Ketua Umum Perhimpunan Hotel dan Restoran Indonesia (PHRI), Hariyadi Sukamdani, menyebutkan bahwa pemangkasan belanja perjalanan dinas dan kegiatan MICE (Meeting, Incentives, Conferences, and Exhibitions) memberikan dampak signifikan terhadap tingkat hunian hotel, terutama di wilayah yang bergantung pada permintaan dari instansi pemerintah.
"Kebijakan ini memang bertujuan untuk menjaga stabilitas keuangan negara di tengah ketidakpastian global. Namun, dampaknya terhadap industri perhotelan cukup besar, terutama bagi hotel yang selama ini bergantung pada permintaan dari instansi pemerintah dan sektor MICE," ujar Hariyadi dalam keterangannya kepada KabarBursa.com, Minggu, 23 Maret 2025.

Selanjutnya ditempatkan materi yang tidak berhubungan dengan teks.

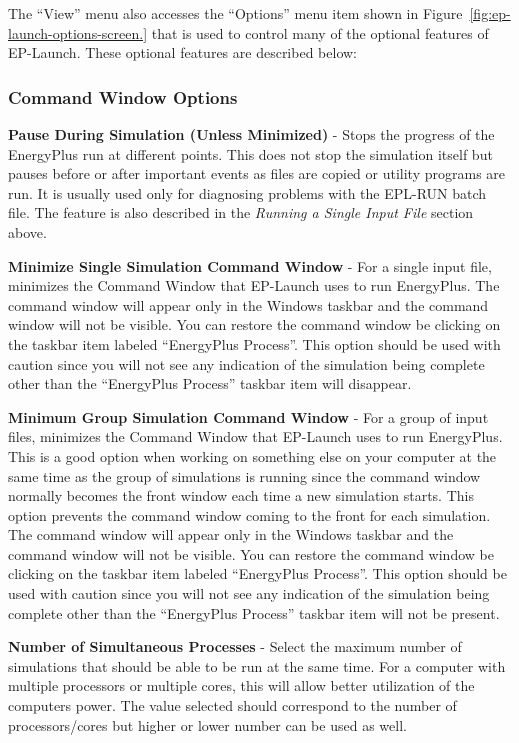 The ``View'' menu also accesses the ``Options'' menu item shown in Figure~\ref{fig:ep-launch-options-screen.} that is used to control many of the optional features of EP-Launch. These optional features are described below:

\subsubsection{Command Window Options}\label{command-window-options}

\textbf{Pause During Simulation (Unless Minimized)} - Stops the progress of the EnergyPlus run at different points. This does not stop the simulation itself but pauses before or after important events as files are copied or utility programs are run. It is usually used only for diagnosing problems with the EPL-RUN batch file. The feature is also described in the \emph{Running a Single Input File} section above.

\textbf{Minimize Single Simulation Command Window} - For a single input file, minimizes the Command Window that EP-Launch uses to run EnergyPlus. The command window will appear only in the Windows taskbar and the command window will not be visible. You can restore the command window be clicking on the taskbar item labeled ``EnergyPlus Process''. This option should be used with caution since you will not see any indication of the simulation being complete other than the ``EnergyPlus Process'' taskbar item will disappear.

\textbf{Minimum Group Simulation Command Window} - For a group of input files, minimizes the Command Window that EP-Launch uses to run EnergyPlus. This is a good option when working on something else on your computer at the same time as the group of simulations is running since the command window normally becomes the front window each time a new simulation starts. This option prevents the command window coming to the front for each simulation. The command window will appear only in the Windows taskbar and the command window will not be visible. You can restore the command window be clicking on the taskbar item labeled ``EnergyPlus Process''. This option should be used with caution since you will not see any indication of the simulation being complete other than the ``EnergyPlus Process'' taskbar item will not be present.

\textbf{Number of Simultaneous Processes} - Select the maximum number of simulations that should be able to be run at the same time. For a computer with multiple processors or multiple cores, this will allow better utilization of the computers power. The value selected should correspond to the number of processors/cores but higher or lower number can be used as well.

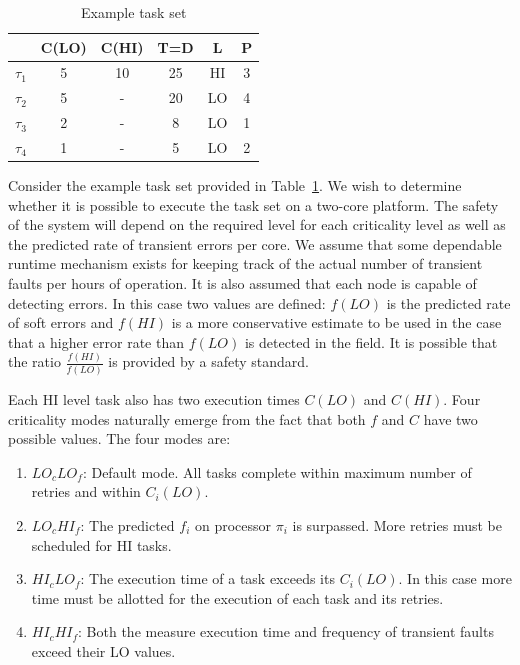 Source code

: \documentclass[table,11pt]{article}
\begin{document}
\begin{table}
\centering
\caption{Example task set}
\begin{tabular}{@{}l|ccccc@{}} 
\toprule
		& C(LO) & C(HI) & T=D & L & P	 \\\bottomrule
$\tau_1$ & 5 & 10 & 25 & HI & 3 \\
$\tau_2$ & 5 & - & 20 & LO & 4 \\
$\tau_3$ & 2 & - & 8 & LO & 1 \\
$\tau_4$ & 1 & - & 5 & LO & 2 \\
\end{tabular}
\label{t:exampletask}
\end{table}


Consider the example task set provided in Table~\ref{t:exampletask}. We wish to determine whether it is possible to execute the task set on a two-core platform. The safety of the system will depend on the required level for each criticality level as well as the predicted rate of transient errors per core. We assume that some dependable runtime mechanism exists for keeping track of the actual number of transient faults per hours of operation. It is also assumed that each node is capable of detecting errors. In this case two values are defined: $f(LO)$ is the predicted rate of soft errors and $f(HI)$ is a more conservative estimate to be used in the case that a higher error rate than $f(LO)$ is detected in the field. It is possible that the ratio $\frac{f(HI)}{f(LO)}$ is provided by a safety standard.

Each HI level task also has two execution times $C(LO)$ and $C(HI)$. Four criticality modes naturally emerge from the fact that both $f$ and $C$ have two possible values. The four modes are:

		\begin{enumerate}
		  \item \textbf{$LO_cLO_f$}: Default mode. All tasks complete within maximum number of retries and within $C_i(LO)$.
		  \item \textbf{$LO_cHI_f$}: The predicted $f_i$ on processor $\pi_i$ is surpassed. More retries must be scheduled for HI tasks.
		  \item \textbf{$HI_cLO_f$}: The execution time of a task exceeds its $C_i(LO)$. In this case more time must be allotted for the execution of each task and its retries.
		  \item \textbf{$HI_cHI_f$}: Both the measure execution time and frequency of transient faults exceed their LO values.
		  \end{enumerate}
		  
\end{document}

Ia memaparkan daata survei yang dilakukan PHRI bersama Horwath HTL mengungkapkan bahwa permintaan kamar hotel dari pemerintah menyumbang sekitar 5 persen hingga 7 persen dari total bisnis hotel di Indonesia. Sementara itu, kegiatan MICE memiliki kontribusi yang lebih besar, berkisar antara 6 persen hingga 21 persen, terutama di hotel berbintang tiga ke atas.
Menurut dia, ketergantungan pengeluaran pemerintah dan permintaan terkait MICE sangat mendominasi di segmen hotel bintang 3 ,4 dan 5. Serta destinasi pintu masuk gerbang domestik yang populer. Namun gejolak muncul setelah kebijakan efisiensi ini.
"Tren historis 2018 dan 2019 menunjukkan bahwa keputusan untuk mengurangi anggaran perjalanan resmi dan dinas tidak hanya mempengaruhi akun pemerintah tapi juga mengganggu dinamika pasar secara keseluruhan," ujar dia.
Padahal menurut dia, bisnis MICE memiliki efek ganda karena sebagai pendominasi sektor pemasok makanan dan minuman, transportasi dan keuangan.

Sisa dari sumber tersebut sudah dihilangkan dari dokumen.